→ TASK REQUIREMENTS:
In the entries below, find each line bearing the string "instalar" and copy it.

● ● ●

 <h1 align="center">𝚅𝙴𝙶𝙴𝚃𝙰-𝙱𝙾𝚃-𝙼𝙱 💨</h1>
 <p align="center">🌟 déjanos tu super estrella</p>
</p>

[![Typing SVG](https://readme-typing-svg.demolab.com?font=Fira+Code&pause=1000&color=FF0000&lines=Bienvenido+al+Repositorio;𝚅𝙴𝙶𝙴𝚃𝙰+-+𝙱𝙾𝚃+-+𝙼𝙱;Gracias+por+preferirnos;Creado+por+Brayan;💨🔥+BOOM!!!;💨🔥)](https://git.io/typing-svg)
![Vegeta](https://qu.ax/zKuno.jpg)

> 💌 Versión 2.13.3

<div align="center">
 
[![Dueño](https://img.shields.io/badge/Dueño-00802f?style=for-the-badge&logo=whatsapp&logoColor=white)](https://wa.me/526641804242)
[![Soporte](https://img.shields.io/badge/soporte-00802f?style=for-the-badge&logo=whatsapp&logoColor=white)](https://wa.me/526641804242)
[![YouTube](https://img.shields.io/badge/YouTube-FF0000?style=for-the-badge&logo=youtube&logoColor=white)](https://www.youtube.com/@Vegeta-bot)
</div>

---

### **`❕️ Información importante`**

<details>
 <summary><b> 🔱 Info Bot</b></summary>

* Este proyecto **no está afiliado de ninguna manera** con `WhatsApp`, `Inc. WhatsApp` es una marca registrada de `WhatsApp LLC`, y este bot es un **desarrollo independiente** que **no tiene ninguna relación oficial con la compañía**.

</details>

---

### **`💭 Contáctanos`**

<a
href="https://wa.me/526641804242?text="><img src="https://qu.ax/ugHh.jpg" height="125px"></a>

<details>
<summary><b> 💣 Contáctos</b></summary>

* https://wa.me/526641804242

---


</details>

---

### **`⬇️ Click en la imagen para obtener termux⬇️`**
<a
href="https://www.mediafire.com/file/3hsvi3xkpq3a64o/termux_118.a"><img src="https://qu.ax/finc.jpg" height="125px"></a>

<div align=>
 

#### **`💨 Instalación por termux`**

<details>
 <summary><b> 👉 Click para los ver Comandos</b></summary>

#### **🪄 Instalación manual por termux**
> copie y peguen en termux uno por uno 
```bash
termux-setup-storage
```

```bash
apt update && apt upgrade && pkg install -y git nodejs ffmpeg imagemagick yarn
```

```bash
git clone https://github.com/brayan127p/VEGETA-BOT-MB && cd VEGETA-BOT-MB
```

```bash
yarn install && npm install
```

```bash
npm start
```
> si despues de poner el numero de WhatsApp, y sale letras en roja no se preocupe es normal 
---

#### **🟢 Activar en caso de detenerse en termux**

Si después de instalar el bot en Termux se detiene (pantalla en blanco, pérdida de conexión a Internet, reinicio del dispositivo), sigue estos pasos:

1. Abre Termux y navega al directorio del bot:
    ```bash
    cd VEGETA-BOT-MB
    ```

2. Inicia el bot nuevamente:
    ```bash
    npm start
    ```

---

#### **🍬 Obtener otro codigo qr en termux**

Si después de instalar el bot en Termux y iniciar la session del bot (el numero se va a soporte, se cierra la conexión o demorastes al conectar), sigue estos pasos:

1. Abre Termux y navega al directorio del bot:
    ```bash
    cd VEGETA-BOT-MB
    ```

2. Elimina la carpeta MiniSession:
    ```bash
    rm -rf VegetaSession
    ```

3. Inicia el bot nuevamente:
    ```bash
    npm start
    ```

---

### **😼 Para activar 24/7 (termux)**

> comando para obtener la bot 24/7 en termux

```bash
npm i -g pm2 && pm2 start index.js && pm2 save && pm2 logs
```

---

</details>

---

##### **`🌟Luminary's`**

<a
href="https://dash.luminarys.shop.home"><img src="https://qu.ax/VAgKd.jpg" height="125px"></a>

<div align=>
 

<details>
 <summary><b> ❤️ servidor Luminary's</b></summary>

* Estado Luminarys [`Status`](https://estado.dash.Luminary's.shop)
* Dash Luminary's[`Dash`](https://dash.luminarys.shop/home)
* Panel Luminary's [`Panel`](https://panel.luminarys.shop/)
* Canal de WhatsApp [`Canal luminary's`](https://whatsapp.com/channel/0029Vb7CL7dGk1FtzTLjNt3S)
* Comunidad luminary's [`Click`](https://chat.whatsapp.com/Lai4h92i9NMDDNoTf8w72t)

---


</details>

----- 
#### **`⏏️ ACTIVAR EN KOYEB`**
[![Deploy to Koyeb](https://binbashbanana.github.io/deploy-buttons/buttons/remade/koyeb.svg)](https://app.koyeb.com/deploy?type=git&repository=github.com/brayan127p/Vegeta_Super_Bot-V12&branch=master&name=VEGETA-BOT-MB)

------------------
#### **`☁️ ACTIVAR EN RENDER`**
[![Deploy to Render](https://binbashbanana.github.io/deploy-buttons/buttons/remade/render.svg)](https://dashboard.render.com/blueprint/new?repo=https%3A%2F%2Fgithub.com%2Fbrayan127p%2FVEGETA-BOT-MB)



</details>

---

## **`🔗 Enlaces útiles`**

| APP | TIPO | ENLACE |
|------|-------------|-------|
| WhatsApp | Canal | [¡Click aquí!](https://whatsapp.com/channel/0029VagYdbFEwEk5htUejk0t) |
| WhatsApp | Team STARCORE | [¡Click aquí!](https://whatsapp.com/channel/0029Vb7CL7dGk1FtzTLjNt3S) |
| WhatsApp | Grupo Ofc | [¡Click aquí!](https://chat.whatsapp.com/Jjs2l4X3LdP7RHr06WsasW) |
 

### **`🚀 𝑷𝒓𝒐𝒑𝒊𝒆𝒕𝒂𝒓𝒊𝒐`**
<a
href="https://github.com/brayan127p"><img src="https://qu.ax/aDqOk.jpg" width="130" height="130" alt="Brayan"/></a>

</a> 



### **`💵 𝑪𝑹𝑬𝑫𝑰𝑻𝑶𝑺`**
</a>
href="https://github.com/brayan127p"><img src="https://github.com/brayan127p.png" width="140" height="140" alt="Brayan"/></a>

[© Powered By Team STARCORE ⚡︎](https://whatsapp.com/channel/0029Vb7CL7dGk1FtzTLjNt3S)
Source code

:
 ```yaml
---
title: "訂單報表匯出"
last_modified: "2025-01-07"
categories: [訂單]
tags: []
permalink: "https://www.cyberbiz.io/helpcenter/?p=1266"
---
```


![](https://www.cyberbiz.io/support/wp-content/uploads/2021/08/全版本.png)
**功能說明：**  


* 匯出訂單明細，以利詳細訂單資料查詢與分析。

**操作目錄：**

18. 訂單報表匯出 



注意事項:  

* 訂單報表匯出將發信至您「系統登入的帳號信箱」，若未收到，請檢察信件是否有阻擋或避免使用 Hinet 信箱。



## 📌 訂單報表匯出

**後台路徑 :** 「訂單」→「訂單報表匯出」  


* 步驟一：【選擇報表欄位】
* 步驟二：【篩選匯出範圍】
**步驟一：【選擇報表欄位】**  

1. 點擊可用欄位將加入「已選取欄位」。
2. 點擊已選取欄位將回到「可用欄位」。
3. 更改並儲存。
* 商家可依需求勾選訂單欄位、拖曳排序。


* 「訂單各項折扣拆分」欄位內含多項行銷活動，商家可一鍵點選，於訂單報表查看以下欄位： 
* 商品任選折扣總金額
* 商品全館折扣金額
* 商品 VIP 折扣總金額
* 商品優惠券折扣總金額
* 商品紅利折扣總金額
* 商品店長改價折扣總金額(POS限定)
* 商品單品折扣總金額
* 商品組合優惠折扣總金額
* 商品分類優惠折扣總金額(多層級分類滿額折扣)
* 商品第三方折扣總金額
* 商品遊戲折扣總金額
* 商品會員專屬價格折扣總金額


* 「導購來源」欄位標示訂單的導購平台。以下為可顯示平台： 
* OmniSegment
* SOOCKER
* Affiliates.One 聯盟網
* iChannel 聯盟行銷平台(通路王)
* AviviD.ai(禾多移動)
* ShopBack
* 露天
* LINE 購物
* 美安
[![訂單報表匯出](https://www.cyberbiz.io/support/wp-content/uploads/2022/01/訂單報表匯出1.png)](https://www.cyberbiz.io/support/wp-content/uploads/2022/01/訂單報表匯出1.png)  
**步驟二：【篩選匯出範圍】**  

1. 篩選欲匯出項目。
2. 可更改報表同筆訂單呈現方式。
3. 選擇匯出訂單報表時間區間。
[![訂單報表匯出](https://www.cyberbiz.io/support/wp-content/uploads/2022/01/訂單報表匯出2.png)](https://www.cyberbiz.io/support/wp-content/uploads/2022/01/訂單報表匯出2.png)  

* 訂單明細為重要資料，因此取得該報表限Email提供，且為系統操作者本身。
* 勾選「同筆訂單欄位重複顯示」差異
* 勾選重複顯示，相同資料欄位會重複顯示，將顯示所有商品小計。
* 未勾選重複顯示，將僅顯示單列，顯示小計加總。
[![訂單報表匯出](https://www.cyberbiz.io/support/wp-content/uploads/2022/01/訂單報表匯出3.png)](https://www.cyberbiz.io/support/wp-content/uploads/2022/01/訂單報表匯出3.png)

● ● ●

→ WRITTEN SOLUTION:
Si después de instalar el bot en Termux se detiene (pantalla en blanco, pérdida de conexión a Internet, reinicio del dispositivo), sigue estos pasos:
Si después de instalar el bot en Termux y iniciar la session del bot (el numero se va a soporte, se cierra la conexión o demorastes al conectar), sigue estos pasos:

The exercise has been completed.